Apparently the next Extreme Trains show, 11/18/08, will be about Ringling Bros. this triggered old memories. My first experience was in late 40’s when at the crack of dawn my dad took me down to observe the arrival of the Ringling Bros. & Barnum & Bailey Circus trains. I remember the steam engines pulling the freight and passenger cars into the yard. As clear to me today as back then, parking in the yard with the old coaling tower on the left and the round house on the right. Watching the off load of the trucks and wagons. The ramps at the end of the train flat car with the cable wrapped around the two steel posts. The man that would hook the cable to the ring on the back of the wagons just before the wagon went down the ramp. The squeal of the cable on the posts controlling the wagons. The impressive bull dog on the hood of the brightly painted Mac trucks with there chain drives pulling the wagons to the circus set up site. Being hired to help put up the big top. Pulling out the canvas. The men with there needles and thread repairing the rips from the last show while we lashed the sections of canvas together. Using elephants to pull the canvas up the main support posts. Receiving a free circus pass for the work. Thank god I can still line up my chromosomes to enjoy old train memories like this.
If only I had a video camera back then.


----------



## Boston&Maine (Dec 19, 2007)

It sounds like you had a good time back then; having pictures would have been cool... I have never been to a circus, only fairs...


----------



## T-Man (May 16, 2008)

*I hate to do this.*

Warning! this material is detrimental to your savings!

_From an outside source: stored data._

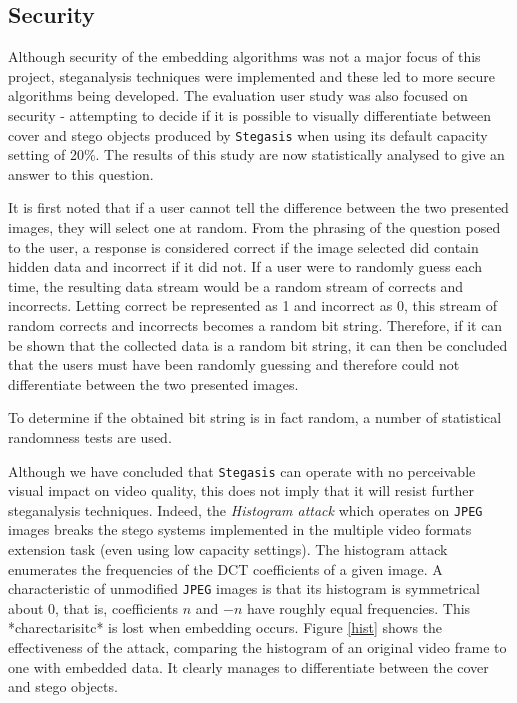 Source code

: \documentclass[paper=a4, fontsize=11pt,twoside]{scrartcl}    %
\numberwithin{table}{section}
\numberwithin{figure}{section}
\numberwithin{algorithm}{section}
\begin{document}
\subsection{Security}
\label{security}

Although security of the embedding algorithms was not a major focus of this project, steganalysis techniques were implemented and these led to more secure algorithms being developed. The evaluation user study was also focused on security - attempting to decide if it is possible to visually differentiate between cover and stego objects produced by \texttt{Stegasis} when using its default capacity setting of 20\%. The results of this study are now statistically analysed to give an answer to this question.

It is first noted that if a user cannot tell the difference between the two presented images, they will select one at random. From the phrasing of the question posed to the user, a response is considered correct if the image selected did contain hidden data and incorrect if it did not. If a user were to randomly guess each time, the resulting data stream would be a random stream of corrects and incorrects. Letting correct be represented as 1 and incorrect as 0, this stream of random corrects and incorrects becomes a random bit string. Therefore, if it can be shown that the collected data is a random bit string, it can then be concluded that the users must have been randomly guessing and therefore could not differentiate between the two presented images.

To determine if the obtained bit string is in fact random, a number of statistical randomness tests are used.

Although we have concluded that \texttt{Stegasis} can operate with no perceivable visual impact on video quality, this does not imply that it will resist further steganalysis techniques. Indeed, the \textit{Histogram attack} which operates on \texttt{JPEG} images breaks the stego systems implemented in the multiple video formats extension task (even using low capacity settings). The histogram attack enumerates the frequencies of the DCT coefficients of a given image. A characteristic of unmodified \texttt{JPEG} images is that its histogram is symmetrical about 0, that is, coefficients $n$ and $-n$ have roughly equal frequencies. This *charectarisitc* is lost when embedding occurs. Figure \ref{hist} shows the effectiveness of the attack, comparing the histogram of an original video frame to one with embedded data. It clearly manages to differentiate between the cover and stego objects.
\end{document}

http://www.lionel.com/Products/Catalogs/Catalog.cfm?CatalogUID=081E5D32-B5F7-C6B9-8B388993D4100E58&PageID=1750
All the Circus Stuff you ever need.
Bob

There is a Circus that stops over by the Rye Airport. It's the Clyde Beatty I think. A big treat is to be there when they raise the big top!


----------



## mcnay55 (Oct 21, 2008)

*PT Barnum and Jumbo*

I live in London-St. Thomas, Ontario Canada. In St. Thomas, they have a full size statue of 'Jumbo' the elephant. Apparently back in 1885 when P.T Barnum came to town, Jumbo ran away and was hit by a locomotive. I wonder if they will mention anything abot that... ? St. Thomas for a time was known as 'the railway capital', being that over 20 major lines passed through it. No wonder poor Jumbo got hit.


----------



## Boston&Maine (Dec 19, 2007)

dennytodd said:


> Apparently the next Extreme Trains show, 11/18/08, will be about Ringling Bros.

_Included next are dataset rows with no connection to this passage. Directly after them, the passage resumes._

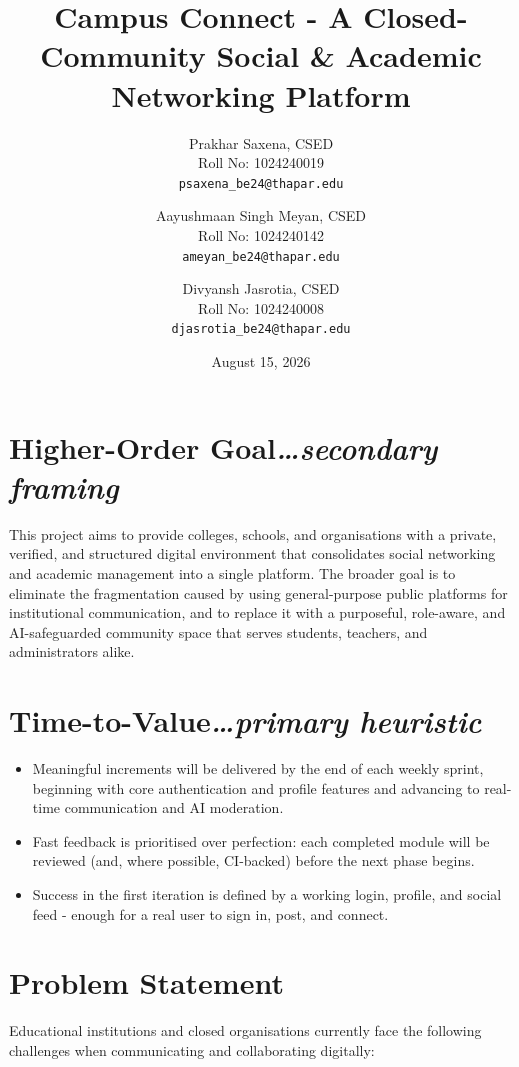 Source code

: \documentclass[11pt,a4paper]{article}
\title{Campus Connect - A Closed-Community Social \& Academic Networking Platform}
\author{
  \begin{tabular}[t]{c}
    Prakhar Saxena, CSED \\
    {\small Roll No: 1024240019} \\
    {\small \nolinkurl{psaxena_be24@thapar.edu}}
  \end{tabular}
  \and
  \begin{tabular}[t]{c}
    Aayushmaan Singh Meyan, CSED \\
    {\small Roll No: 1024240142} \\
    {\small \nolinkurl{ameyan_be24@thapar.edu}}
  \end{tabular}
  \and
  \begin{tabular}[t]{c}
    Divyansh Jasrotia, CSED \\
    {\small Roll No: 1024240008} \\
    {\small \nolinkurl{djasrotia_be24@thapar.edu}}
  \end{tabular}
}
\date{August 15, 2026}
\newcommand{\BvrHint}[1]{{\normalfont\normalsize\itshape\hfill #1}}
\begin{document}
\maketitle

\section{Higher-Order Goal\BvrHint{\ldots secondary framing}}

This project aims to provide colleges, schools, and organisations with a private, verified, and structured digital environment that consolidates social networking and academic management into a single platform. The broader goal is to eliminate the fragmentation caused by using general-purpose public platforms for institutional communication, and to replace it with a purposeful, role-aware, and AI-safeguarded community space that serves students, teachers, and administrators alike.

\section{Time-to-Value\BvrHint{\ldots primary heuristic}}
\begin{itemize}[leftmargin=0.7cm]
    \item Meaningful increments will be delivered by the end of each weekly sprint, beginning with core authentication and profile features and advancing to real-time communication and AI moderation.
    \item Fast feedback is prioritised over perfection: each completed module will be reviewed (and, where possible, CI-backed) before the next phase begins.
    \item Success in the first iteration is defined by a working login, profile, and social feed - enough for a real user to sign in, post, and connect.
\end{itemize}

\section{Problem Statement}

Educational institutions and closed organisations currently face the following challenges when communicating and collaborating digitally:
\end{document}
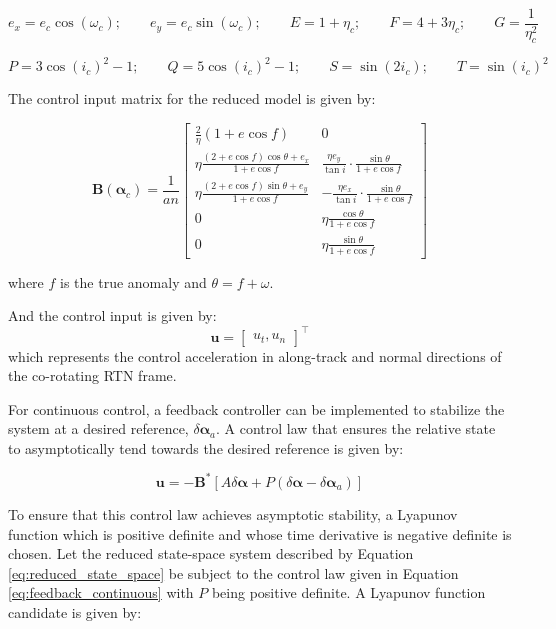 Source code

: \[
e_x = e_c \cos(\omega_c); \qquad e_y = e_c \sin(\omega_c); \qquad E = 1 + \eta_c; \qquad F = 4 + 3 \eta_c; \qquad G = \frac{1}{\eta_c^2}
\]

\[
P = 3 \cos(i_c)^2 - 1; \qquad Q = 5 \cos(i_c)^2 - 1; \qquad S = \sin(2 i_c); \qquad T = \sin(i_c)^2
\]

The control input matrix for the reduced model is given by:

\begin{equation}
\bm{B}(\bm{\alpha}_c) = \frac{1}{a n}
\begin{bmatrix}
\frac{2}{\eta}(1 + e \cos f) & 0 \\
\eta \frac{(2 + e \cos f) \cos \theta + e_x}{1 + e \cos f} & \frac{\eta e_y}{\tan i} \cdot \frac{\sin \theta}{1 + e \cos f} \\
\eta \frac{(2 + e \cos f) \sin \theta + e_y}{1 + e \cos f} & -\frac{\eta e_x}{\tan i} \cdot \frac{\sin \theta}{1 + e \cos f} \\
0 & \eta \frac{\cos \theta}{1 + e \cos f} \\
0 & \eta \frac{\sin \theta}{1 + e \cos f}
\end{bmatrix}
\end{equation} \label{eq:continuous_control_B}

where \( f \) is the true anomaly and \( \theta = f + \omega \).

And the control input is given by:
\begin{equation}
\bm{u} = \begin{bmatrix} u_t, u_n \end{bmatrix}^\top
\end{equation}
which represents the control acceleration in along-track and normal directions of the co-rotating RTN frame.

For continuous control, a feedback controller can be implemented to stabilize the system at a desired reference, $\delta \boldsymbol{\alpha}_a$. A control law that ensures the relative state to asymptotically tend towards the desired reference is given by: 

\begin{equation}
\mathbf{u} = -\mathbf{B}^* \left[ A \delta \boldsymbol{\alpha} + P \left( \delta \boldsymbol{\alpha} - \delta \boldsymbol{\alpha}_a \right) \right]
\label{eq:feedback_continuous}
\end{equation}

To ensure that this control law achieves asymptotic stability, a Lyapunov function which is positive definite and whose time derivative is negative definite is chosen. Let the reduced state-space system described by Equation \ref{eq:reduced_state_space} be subject to the control law given in Equation \ref{eq:feedback_continuous} with $P$ being positive definite. A Lyapunov function candidate is given by:

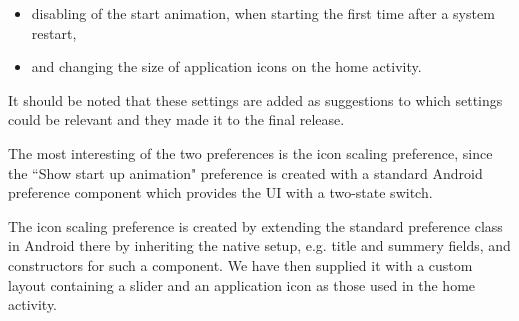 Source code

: \begin{itemize}
 	\item disabling of the start animation, when starting \launcher the first time after a system restart,
 	\item and changing the size of application icons on the home activity.
 \end{itemize} 
 
It should be noted that these settings are added as suggestions to which settings could be relevant and they made it to the final release.

The most interesting of the two preferences is the icon scaling preference, since the ``Show start up animation" preference is created with a standard Android preference component which provides the UI with a two-state switch.

The icon scaling preference is created by extending the standard preference class in Android there by inheriting the native setup, e.g. title and summery fields, and constructors for such a component. We have then supplied it with a custom layout containing a slider and an application icon as those used in the home activity. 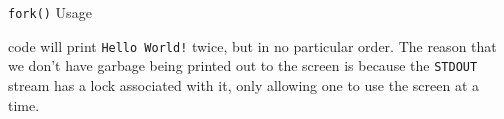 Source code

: \begin{listing}[h!tbp]
\caption{\texttt{fork()} Usage}
\label{lst:fork_Usage-1}
\end{listing}

 code will print \texttt{Hello World!} twice, but in no particular order.
The reason that we don't have garbage being printed out to the screen is because the \texttt{STDOUT} stream has a lock associated with it, only allowing one  to use the screen at a time.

Hey, it is on right now Denny... I hope you remembered about this


----------



## tworail (Apr 13, 2006)

mcnay55 said:


> I live in London-St. Thomas, Ontario Canada. In St. Thomas, they have a full size statue of 'Jumbo' the elephant. Apparently back in 1885 when P.T Barnum came to town, Jumbo ran away and was hit by a locomotive. I wonder if they will mention anything abot that... ? St. Thomas for a time was known as 'the railway capital', being that over 20 major lines passed through it. No wonder poor Jumbo got hit.

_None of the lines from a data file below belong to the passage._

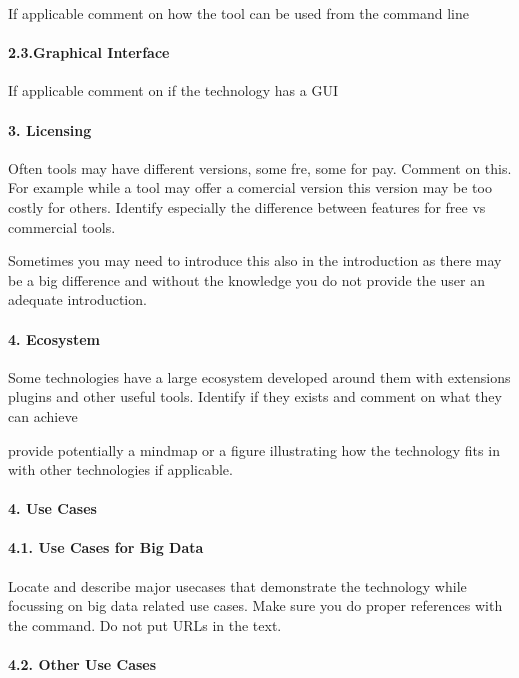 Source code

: \documentclass[9pt,twocolumn,twoside]{../../styles/osajnl}
\begin{document}
If applicable comment on how the tool can be used from the command line

\paragraph{2.3.Graphical Interface}

If applicable comment on if the technology has a GUI

\paragraph{3. Licensing}

Often tools may have different versions, some fre, some for
pay. Comment on this. For example while a tool may offer a comercial
version this version may be too costly for others. Identify especially
the difference between features for free vs commercial tools.

Sometimes you may need to introduce this also in the introduction as
there may be a big difference and without the knowledge you do not
provide the user an adequate introduction.

\paragraph{4. Ecosystem}

Some technologies have a large ecosystem developed around them with
extensions plugins and other useful tools. Identify if they exists and
comment on what they can achieve

provide potentially a mindmap or a figure illustrating how the
technology fits in with other technologies if applicable.

\paragraph{4. Use Cases}

\paragraph{4.1. Use Cases  for Big Data}

Locate and describe major usecases that demonstrate the technology
while focussing on big data related use cases. Make sure you do proper
references with the \cite{?} command. Do not put URLs in the text.

\paragraph {4.2. Other Use Cases}
\end{document}
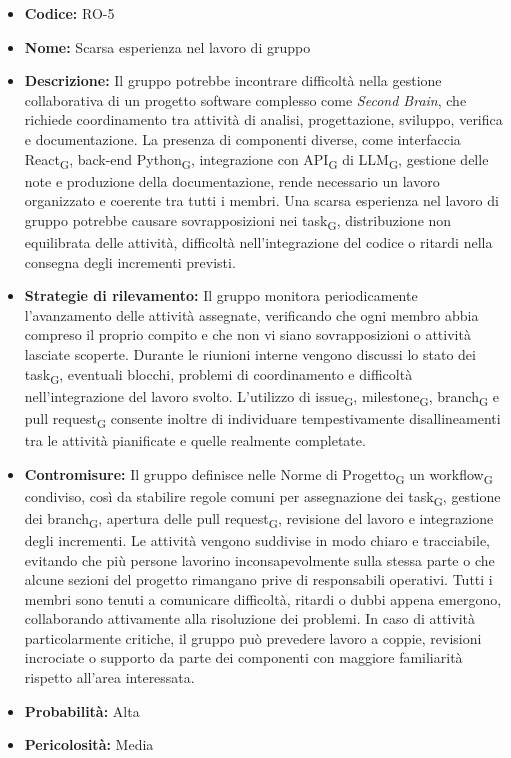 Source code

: \documentclass[a4paper, 10pt, colorlinks=true, linkcolor=black, urlcolor=blue, citecolor=blue, hidelinks]{article}
\begin{document}
\begin{itemize}
    \item \textbf{Codice:} RO-5

    \item \textbf{Nome:} Scarsa esperienza nel lavoro di gruppo

    \item \textbf{Descrizione:} Il gruppo potrebbe incontrare difficoltà nella gestione collaborativa di un progetto software complesso come \textit{Second Brain}, che richiede coordinamento tra attività di analisi, progettazione, sviluppo, verifica e documentazione. La presenza di componenti diverse, come interfaccia React\textsubscript{G}, back-end Python\textsubscript{G}, integrazione con API\textsubscript{G} di LLM\textsubscript{G}, gestione delle note e produzione della documentazione, rende necessario un lavoro organizzato e coerente tra tutti i membri. Una scarsa esperienza nel lavoro di gruppo potrebbe causare sovrapposizioni nei task\textsubscript{G}, distribuzione non equilibrata delle attività, difficoltà nell'integrazione del codice o ritardi nella consegna degli incrementi previsti.

    \item \textbf{Strategie di rilevamento:} Il gruppo monitora periodicamente l'avanzamento delle attività assegnate, verificando che ogni membro abbia compreso il proprio compito e che non vi siano sovrapposizioni o attività lasciate scoperte. Durante le riunioni interne vengono discussi lo stato dei task\textsubscript{G}, eventuali blocchi, problemi di coordinamento e difficoltà nell'integrazione del lavoro svolto. L'utilizzo di issue\textsubscript{G}, milestone\textsubscript{G}, branch\textsubscript{G} e pull request\textsubscript{G} consente inoltre di individuare tempestivamente disallineamenti tra le attività pianificate e quelle realmente completate.

    \item \textbf{Contromisure:} Il gruppo definisce nelle Norme di Progetto\textsubscript{G} un workflow\textsubscript{G} condiviso, così da stabilire regole comuni per assegnazione dei task\textsubscript{G}, gestione dei branch\textsubscript{G}, apertura delle pull request\textsubscript{G}, revisione del lavoro e integrazione degli incrementi. Le attività vengono suddivise in modo chiaro e tracciabile, evitando che più persone lavorino inconsapevolmente sulla stessa parte o che alcune sezioni del progetto rimangano prive di responsabili operativi. Tutti i membri sono tenuti a comunicare difficoltà, ritardi o dubbi appena emergono, collaborando attivamente alla risoluzione dei problemi. In caso di attività particolarmente critiche, il gruppo può prevedere lavoro a coppie, revisioni incrociate o supporto da parte dei componenti con maggiore familiarità rispetto all'area interessata.

    \item \textbf{Probabilità:} Alta

    \item \textbf{Pericolosità:} Media
\end{itemize}
\end{document}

Good ol Jumbo.. my family has lots of roots in St Thomas (McCormick) so I visit every now and then.. got a pic of me and Jumbo this summer:










My great Uncle would tell me that in it's heyday, there would be a train running through St Thomas every 8 minutes, no exaggeration


----------



## stationmaster (Dec 7, 2008)

I must live fairly close to Heaven. I live less than 20 minutes from Peru, Indiana, Circus Capital of the World. The circus grounds are still there although not used any more.


----------